Im aktuellen Diskurs über die Bewertung der geistlichen Staaten ist dieses Buch der Richtung zuzuordnen, die eher einem positiven Urteil zuneigt und die vielfach behauptete Rückständigkeit und Fortschrittsfeindlichkeit des geistlichen Herrschaftssystems nicht ohne weiteres akzeptiert. Allerdings wird "das vormals runde Bild" vom "ordinierten Schlendrian" deshalb nicht kurzerhand durch ein vollständig neues, gewendetes ersetzt (217). Zu Recht verlangt man, die Einseitigkeiten, Vorurteile und Defizite, mit denen die Erforschung geistlicher Herrschaft von jeher belastet war, im Vergleich mit weltlichen Herrschaften entsprechender Größe zu überwinden und nicht immer nur an den vermeintlichen "Normalfällen" Preußen und Österreich Maß zu nehmen. Dieser Forderung wird man sich umso lieber anschließen, als von einer derart erweiterten Perspektive letztlich nicht allein die Sicht auf die geistlichen Staaten profitieren wird, sondern die Sicht auf das "Dritte Deutschland" - auf das Spezifische an der deutschen Geschichte - überhaupt.

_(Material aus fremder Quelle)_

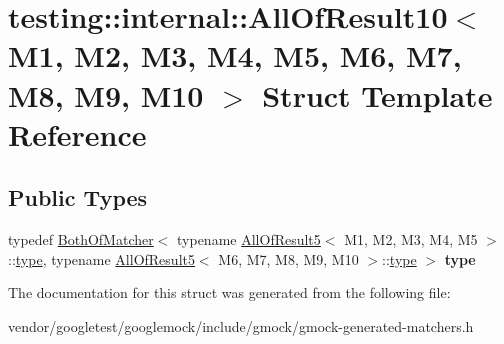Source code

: \hypertarget{structtesting_1_1internal_1_1_all_of_result10}{}\section{testing\+:\+:internal\+:\+:All\+Of\+Result10$<$ M1, M2, M3, M4, M5, M6, M7, M8, M9, M10 $>$ Struct Template Reference}
\label{structtesting_1_1internal_1_1_all_of_result10}
\subsection*{Public Types}
\begin{DoxyCompactItemize}
\item 
\mbox{\label{structtesting_1_1internal_1_1_all_of_result10_a48d6c6de6d0d5445b212119e1f536af5}} 
typedef \mbox{\hyperlink{classtesting_1_1internal_1_1_both_of_matcher}{Both\+Of\+Matcher}}$<$ typename \mbox{\hyperlink{structtesting_1_1internal_1_1_all_of_result5}{All\+Of\+Result5}}$<$ M1, M2, M3, M4, M5 $>$\+::\mbox{\hyperlink{classtesting_1_1internal_1_1_both_of_matcher}{type}}, typename \mbox{\hyperlink{structtesting_1_1internal_1_1_all_of_result5}{All\+Of\+Result5}}$<$ M6, M7, M8, M9, M10 $>$\+::\mbox{\hyperlink{classtesting_1_1internal_1_1_both_of_matcher}{type}} $>$ {\bfseries type}
\end{DoxyCompactItemize}


The documentation for this struct was generated from the following file\+:\begin{DoxyCompactItemize}
\item 
vendor/googletest/googlemock/include/gmock/gmock-\/generated-\/matchers.\+h\end{DoxyCompactItemize}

Indes mag der von den Herausgebern erhobene Anspruch dahingestellt bleiben, eine Betrachtung der geistlichen Staaten Nordwestdeutschlands könne Ergebnisse von größerer Allgemeingültigkeit hervorbringen als die Erforschung der Erz- und Hochstifte oder Prälatenherrschaften Oberdeutschlands (19 ff.). Schließlich sind beträchtliche Größenunterschiede hier wie dort zu verzeichnen, und Osnabrück und Hildesheim mit ihren konstitutionellen und konfessionellen Besonderheiten können ja gerade nicht als typische Krummstabländer gelten. Weiterführen wird aber gewiss die solide, multiperspektivische Grundlagenarbeit mit langem Atem, wie sie hier in Angriff genommen wurde und wie sie sinnvollerweise nur in regionaler Beschränkung zu leisten ist. Entscheidend bleibt freilich am Ende der überregionale Vergleich im Rahmen der ganzen Germania Sacra, zu dem wir alle aufgerufen bleiben.